Aim of the task
Within the entries below, find the portion that opens with the line containing "not just profit" and closes with the line containing "suffering in isolation". Retype that portion exactly and only.

Plain-text document sources
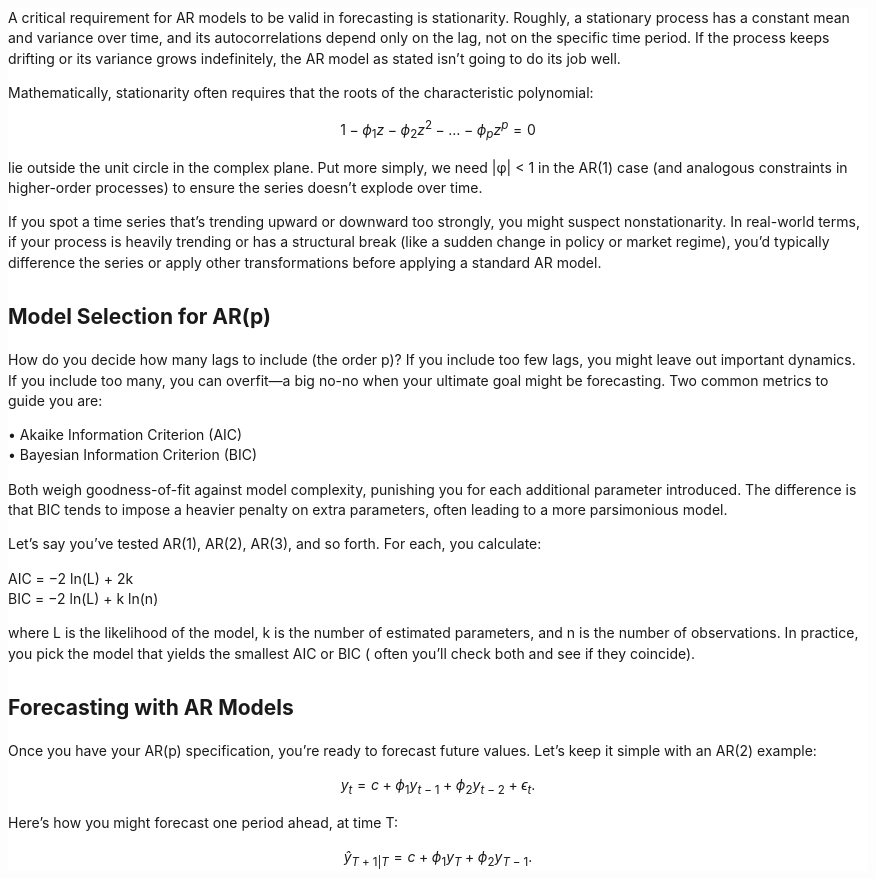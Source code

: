 A critical requirement for AR models to be valid in forecasting is stationarity. Roughly, a stationary process has a constant mean and variance over time, and its autocorrelations depend only on the lag, not on the specific time period. If the process keeps drifting or its variance grows indefinitely, the AR model as stated isn’t going to do its job well.

Mathematically, stationarity often requires that the roots of the characteristic polynomial:

$$
1 - \phi_{1}z - \phi_{2}z^{2} - \dots - \phi_{p}z^{p} = 0
$$

lie outside the unit circle in the complex plane. Put more simply, we need |φ| < 1 in the AR(1) case (and analogous constraints in higher-order processes) to ensure the series doesn’t explode over time.

If you spot a time series that’s trending upward or downward too strongly, you might suspect nonstationarity. In real-world terms, if your process is heavily trending or has a structural break (like a sudden change in policy or market regime), you’d typically difference the series or apply other transformations before applying a standard AR model.

## Model Selection for AR(p)

How do you decide how many lags to include (the order p)? If you include too few lags, you might leave out important dynamics. If you include too many, you can overfit—a big no-no when your ultimate goal might be forecasting. Two common metrics to guide you are:

• Akaike Information Criterion (AIC)  
• Bayesian Information Criterion (BIC)

Both weigh goodness-of-fit against model complexity, punishing you for each additional parameter introduced. The difference is that BIC tends to impose a heavier penalty on extra parameters, often leading to a more parsimonious model. 

Let’s say you’ve tested AR(1), AR(2), AR(3), and so forth. For each, you calculate:

AIC = −2 ln(L) + 2k  
BIC = −2 ln(L) + k ln(n)

where L is the likelihood of the model, k is the number of estimated parameters, and n is the number of observations. In practice, you pick the model that yields the smallest AIC or BIC ( often you’ll check both and see if they coincide). 

## Forecasting with AR Models

Once you have your AR(p) specification, you’re ready to forecast future values. Let’s keep it simple with an AR(2) example:

$$
y_{t} = c + \phi_{1} y_{t-1} + \phi_{2} y_{t-2} + \epsilon_t.
$$

Here’s how you might forecast one period ahead, at time T:

$$
\hat{y}_{T+1|T} = c + \phi_{1} y_{T} + \phi_{2} y_{T-1}.
$$
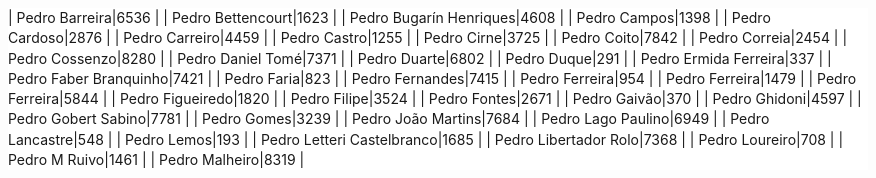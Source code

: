 | Pedro Barreira|6536 |
| Pedro Bettencourt|1623 |
| Pedro Bugarín Henriques|4608 |
| Pedro Campos|1398 |
| Pedro Cardoso|2876 |
| Pedro Carreiro|4459 |
| Pedro Castro|1255 |
| Pedro Cirne|3725 |
| Pedro Coito|7842 |
| Pedro Correia|2454 |
| Pedro Cossenzo|8280 |
| Pedro Daniel Tomé|7371 |
| Pedro Duarte|6802 |
| Pedro Duque|291 |
| Pedro Ermida Ferreira|337 |
| Pedro Faber Branquinho|7421 |
| Pedro Faria|823 |
| Pedro Fernandes|7415 |
| Pedro Ferreira|954 |
| Pedro Ferreira|1479 |
| Pedro Ferreira|5844 |
| Pedro Figueiredo|1820 |
| Pedro Filipe|3524 |
| Pedro Fontes|2671 |
| Pedro Gaivão|370 |
| Pedro Ghidoni|4597 |
| Pedro Gobert Sabino|7781 |
| Pedro Gomes|3239 |
| Pedro João Martins|7684 |
| Pedro Lago Paulino|6949 |
| Pedro Lancastre|548 |
| Pedro Lemos|193 |
| Pedro Letteri Castelbranco|1685 |
| Pedro Libertador Rolo|7368 |
| Pedro Loureiro|708 |
| Pedro M Ruivo|1461 |
| Pedro Malheiro|8319 |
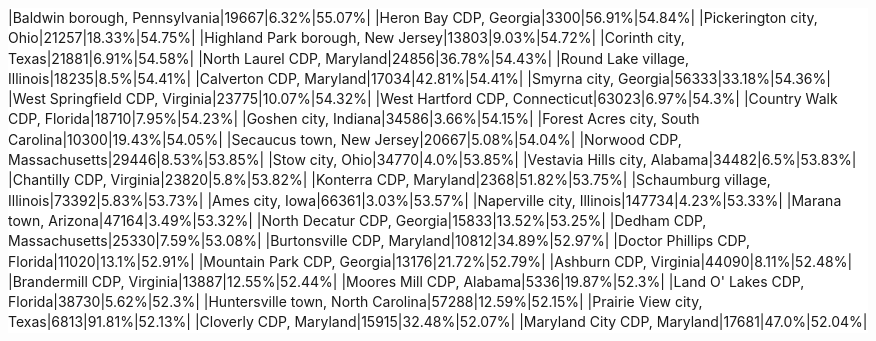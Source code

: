 |Baldwin borough, Pennsylvania|19667|6.32%|55.07%|
|Heron Bay CDP, Georgia|3300|56.91%|54.84%|
|Pickerington city, Ohio|21257|18.33%|54.75%|
|Highland Park borough, New Jersey|13803|9.03%|54.72%|
|Corinth city, Texas|21881|6.91%|54.58%|
|North Laurel CDP, Maryland|24856|36.78%|54.43%|
|Round Lake village, Illinois|18235|8.5%|54.41%|
|Calverton CDP, Maryland|17034|42.81%|54.41%|
|Smyrna city, Georgia|56333|33.18%|54.36%|
|West Springfield CDP, Virginia|23775|10.07%|54.32%|
|West Hartford CDP, Connecticut|63023|6.97%|54.3%|
|Country Walk CDP, Florida|18710|7.95%|54.23%|
|Goshen city, Indiana|34586|3.66%|54.15%|
|Forest Acres city, South Carolina|10300|19.43%|54.05%|
|Secaucus town, New Jersey|20667|5.08%|54.04%|
|Norwood CDP, Massachusetts|29446|8.53%|53.85%|
|Stow city, Ohio|34770|4.0%|53.85%|
|Vestavia Hills city, Alabama|34482|6.5%|53.83%|
|Chantilly CDP, Virginia|23820|5.8%|53.82%|
|Konterra CDP, Maryland|2368|51.82%|53.75%|
|Schaumburg village, Illinois|73392|5.83%|53.73%|
|Ames city, Iowa|66361|3.03%|53.57%|
|Naperville city, Illinois|147734|4.23%|53.33%|
|Marana town, Arizona|47164|3.49%|53.32%|
|North Decatur CDP, Georgia|15833|13.52%|53.25%|
|Dedham CDP, Massachusetts|25330|7.59%|53.08%|
|Burtonsville CDP, Maryland|10812|34.89%|52.97%|
|Doctor Phillips CDP, Florida|11020|13.1%|52.91%|
|Mountain Park CDP, Georgia|13176|21.72%|52.79%|
|Ashburn CDP, Virginia|44090|8.11%|52.48%|
|Brandermill CDP, Virginia|13887|12.55%|52.44%|
|Moores Mill CDP, Alabama|5336|19.87%|52.3%|
|Land O' Lakes CDP, Florida|38730|5.62%|52.3%|
|Huntersville town, North Carolina|57288|12.59%|52.15%|
|Prairie View city, Texas|6813|91.81%|52.13%|
|Cloverly CDP, Maryland|15915|32.48%|52.07%|
|Maryland City CDP, Maryland|17681|47.0%|52.04%|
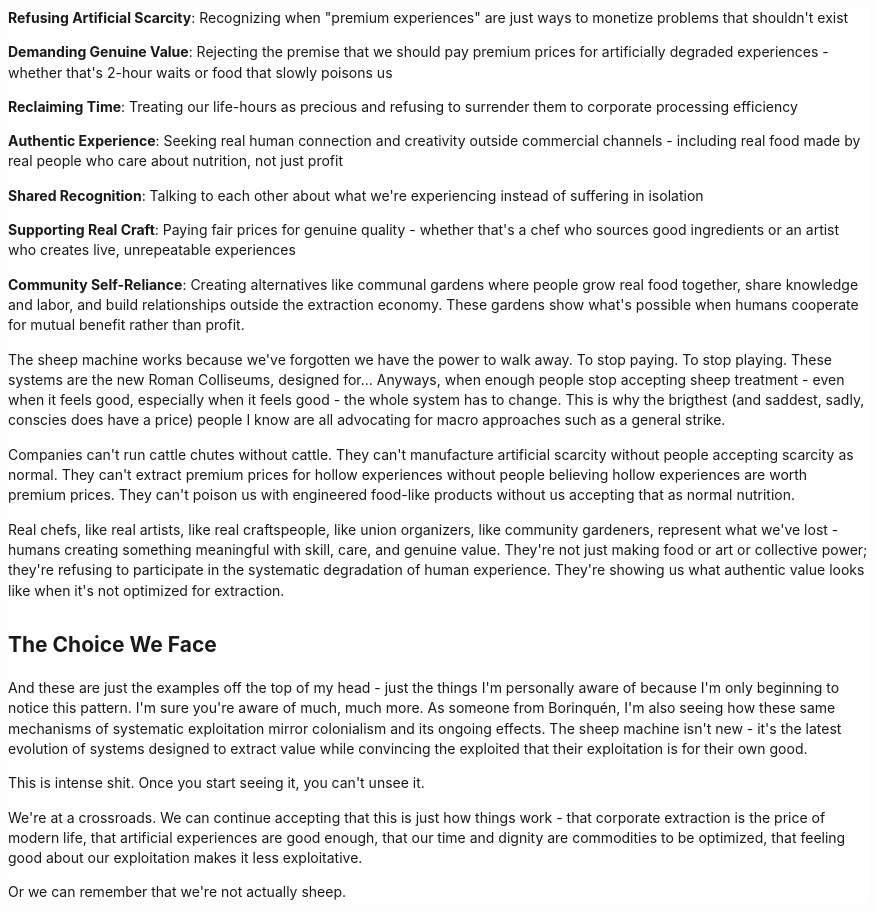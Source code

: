 **Refusing Artificial Scarcity**: Recognizing when "premium experiences" are just ways to monetize problems that shouldn't exist

**Demanding Genuine Value**: Rejecting the premise that we should pay premium prices for artificially degraded experiences - whether that's 2-hour waits or food that slowly poisons us

**Reclaiming Time**: Treating our life-hours as precious and refusing to surrender them to corporate processing efficiency

**Authentic Experience**: Seeking real human connection and creativity outside commercial channels - including real food made by real people who care about nutrition, not just profit

**Shared Recognition**: Talking to each other about what we're experiencing instead of suffering in isolation

**Supporting Real Craft**: Paying fair prices for genuine quality - whether that's a chef who sources good ingredients or an artist who creates live, unrepeatable experiences

**Community Self-Reliance**: Creating alternatives like communal gardens where people grow real food together, share knowledge and labor, and build relationships outside the extraction economy. These gardens show what's possible when humans cooperate for mutual benefit rather than profit.

The sheep machine works because we've forgotten we have the power to walk away. To stop paying. To stop playing. These systems are the new Roman Colliseums, designed for... Anyways, when enough people stop accepting sheep treatment - even when it feels good, especially when it feels good - the whole system has to change. This is why the brigthest (and saddest, sadly, conscies does have a price) people I know are all advocating for macro approaches such as a general strike.

Companies can't run cattle chutes without cattle. They can't manufacture artificial scarcity without people accepting scarcity as normal. They can't extract premium prices for hollow experiences without people believing hollow experiences are worth premium prices. They can't poison us with engineered food-like products without us accepting that as normal nutrition.

Real chefs, like real artists, like real craftspeople, like union organizers, like community gardeners, represent what we've lost - humans creating something meaningful with skill, care, and genuine value. They're not just making food or art or collective power; they're refusing to participate in the systematic degradation of human experience. They're showing us what authentic value looks like when it's not optimized for extraction.

## The Choice We Face

And these are just the examples off the top of my head - just the things I'm personally aware of because I'm only beginning to notice this pattern. I'm sure you're aware of much, much more. As someone from Borinquén, I'm also seeing how these same mechanisms of systematic exploitation mirror colonialism and its ongoing effects. The sheep machine isn't new - it's the latest evolution of systems designed to extract value while convincing the exploited that their exploitation is for their own good.

This is intense shit. Once you start seeing it, you can't unsee it.

We're at a crossroads. We can continue accepting that this is just how things work - that corporate extraction is the price of modern life, that artificial experiences are good enough, that our time and dignity are commodities to be optimized, that feeling good about our exploitation makes it less exploitative.

Or we can remember that we're not actually sheep.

Response for this exercise
**Authentic Experience**: Seeking real human connection and creativity outside commercial channels - including real food made by real people who care about nutrition, not just profit

**Shared Recognition**: Talking to each other about what we're experiencing instead of suffering in isolation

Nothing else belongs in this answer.